The Bears quarterback — perhaps you remember him, he once pouted in these parts — claimed another one Monday. Lovie Smith was fired in Chicago.
That makes three head coaches fired in large part due to Jay Cutler. That makes three times as many fired coaches as playoff wins.
That ratio stinks, if you ask me. In an NFL that demands win-now results, one fired coach is normal. Two isn’t unusual. Three in seven seasons? That’s a trend, football fans.
Black Monday stormed through the NFL and cleared out offices like a football tornado.
The unlucky seven lost their job — Smith in Chicago, Ken Whisenhunt in Arizona, Norv Turner in San Diego, Chan Gailey in Buffalo, Romeo Crennel in Kansas City, Andy Reid in Philadelphia, Pat Shurmur in Cleveland — with the possibility of more to go.
We learned again this is a league run not by GMs or HCs, but by QBs. Three of the fired coaches had QBs-by-committee, one had a rookie QB (Brandon Weeden), one had an elite QB in one of his worst seasons (Philip Rivers), one had Ryan Fitzpatrick. One had the Bears quarterback, whose natural ability is outdone only by his natural ability to get coaches fired.

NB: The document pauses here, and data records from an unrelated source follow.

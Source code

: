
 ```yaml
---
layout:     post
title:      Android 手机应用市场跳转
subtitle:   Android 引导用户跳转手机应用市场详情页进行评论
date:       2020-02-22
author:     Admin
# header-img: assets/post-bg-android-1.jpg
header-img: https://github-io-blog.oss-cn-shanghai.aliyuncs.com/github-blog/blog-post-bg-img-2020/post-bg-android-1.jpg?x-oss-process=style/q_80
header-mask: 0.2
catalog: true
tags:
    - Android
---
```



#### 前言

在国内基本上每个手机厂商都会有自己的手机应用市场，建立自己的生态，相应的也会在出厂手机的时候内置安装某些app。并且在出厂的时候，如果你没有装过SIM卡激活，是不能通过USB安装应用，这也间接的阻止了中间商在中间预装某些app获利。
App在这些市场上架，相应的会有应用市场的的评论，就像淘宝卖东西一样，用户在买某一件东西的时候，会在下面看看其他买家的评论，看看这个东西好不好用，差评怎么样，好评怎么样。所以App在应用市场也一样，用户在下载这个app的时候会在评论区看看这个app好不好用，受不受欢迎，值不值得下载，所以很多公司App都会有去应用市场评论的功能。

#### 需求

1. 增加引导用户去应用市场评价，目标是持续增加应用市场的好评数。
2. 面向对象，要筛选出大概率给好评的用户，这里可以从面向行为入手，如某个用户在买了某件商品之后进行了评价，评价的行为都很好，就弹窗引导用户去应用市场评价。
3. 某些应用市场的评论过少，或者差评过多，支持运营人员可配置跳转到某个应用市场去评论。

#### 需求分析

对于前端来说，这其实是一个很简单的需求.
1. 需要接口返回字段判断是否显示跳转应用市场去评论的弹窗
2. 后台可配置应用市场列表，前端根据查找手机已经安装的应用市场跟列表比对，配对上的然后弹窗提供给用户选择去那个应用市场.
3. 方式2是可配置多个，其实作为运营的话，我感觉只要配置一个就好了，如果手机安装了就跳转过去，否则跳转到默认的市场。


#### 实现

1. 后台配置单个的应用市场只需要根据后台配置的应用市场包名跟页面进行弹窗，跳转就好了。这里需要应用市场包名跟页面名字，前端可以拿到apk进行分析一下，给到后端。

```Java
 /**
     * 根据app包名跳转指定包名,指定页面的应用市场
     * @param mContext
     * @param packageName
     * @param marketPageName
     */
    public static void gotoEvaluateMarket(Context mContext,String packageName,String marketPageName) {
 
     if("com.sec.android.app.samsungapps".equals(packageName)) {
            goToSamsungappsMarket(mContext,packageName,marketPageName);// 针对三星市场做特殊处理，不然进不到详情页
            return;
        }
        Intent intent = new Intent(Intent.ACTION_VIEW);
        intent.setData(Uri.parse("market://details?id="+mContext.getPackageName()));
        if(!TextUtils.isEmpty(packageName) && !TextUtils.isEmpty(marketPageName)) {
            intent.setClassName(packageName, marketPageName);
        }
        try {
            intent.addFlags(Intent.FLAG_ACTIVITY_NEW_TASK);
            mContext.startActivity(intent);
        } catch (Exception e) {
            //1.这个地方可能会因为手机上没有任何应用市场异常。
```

Among other things, the coaching carnage left John Fox as the longest-tenured coach in the AFC West. He’s been here two years. His Broncos are No. 1 in the AFC playoffs. His quarterback is an MVP candidate.
“We get a week off, which is nice,” Fox said Monday at Dove Valley.
Meanwhile, the Bears quarterback is a football hurricane. He evacuates the poor man in charge.
The Bears started this season with a 7-1 record and missed the playoffs, costing Smith his job. In Chicago, he won 18 more games than he lost.
The Broncos started their 2008 season with a 4-1 record and missed the playoffs, costing Mike Shanahan his job. In Denver, he won 52 more games than he lost.
I know Josh McDaniels was fired in Denver after shipping the quarterback to Chicago. It wasn’t simply The Trade that ended his tenure, not a minute too soon. But the coach-quarterback clash certainly hastened the end.
There was one common denominator. Until the former Broncos quarterback learns there is more to being a Super Bowl winner than a big arm, he will continue to finish off coaches at a greater rate than he finishes off scoring drives. Leadership isn’t measured per pout.
Is it any wonder Shanahan made Cutler a first-round pick in 2006 — and his next first-round quarterback was Robert Griffin III? RGIII buys leadership by the Beltway barrel.
As a former Illinois resident, it is my civic duty to come to the aid of long-suffering Bears fans. Between John Elway and Peyton Manning, Denver loyalists can’t fathom the quarterback drought in Chicago, or the 27 years (and counting) without a Super Bowl triumph.
So I submit to Halas Hall a single humble suggestion: Hire Mike McCoy. The Broncos offensive coordinator was born to be an NFL head coach. Going from Denver to Chicago, all he needs to change is his healthy collection of visors for a bag of beanies.
The 40-year-old McCoy transformed an offense to allow Tim Tebow the same number of playoff wins as Cutler. Then he helped overhaul an offense to build a juggernaut around Peyton Manning.
His credentials might include a magic wand. McCoy would need one in Chicago.
A team’s greatest mistake is allowing the inmates to run the asylum. When the Bears hitched their wagon to an incorrigible QB with a history of insubordination, the franchise took a risky stance: Our future is in his hands.
To make it right, the Bears should put their future in McCoy’s.
Just so he knows that job comes with a warning label.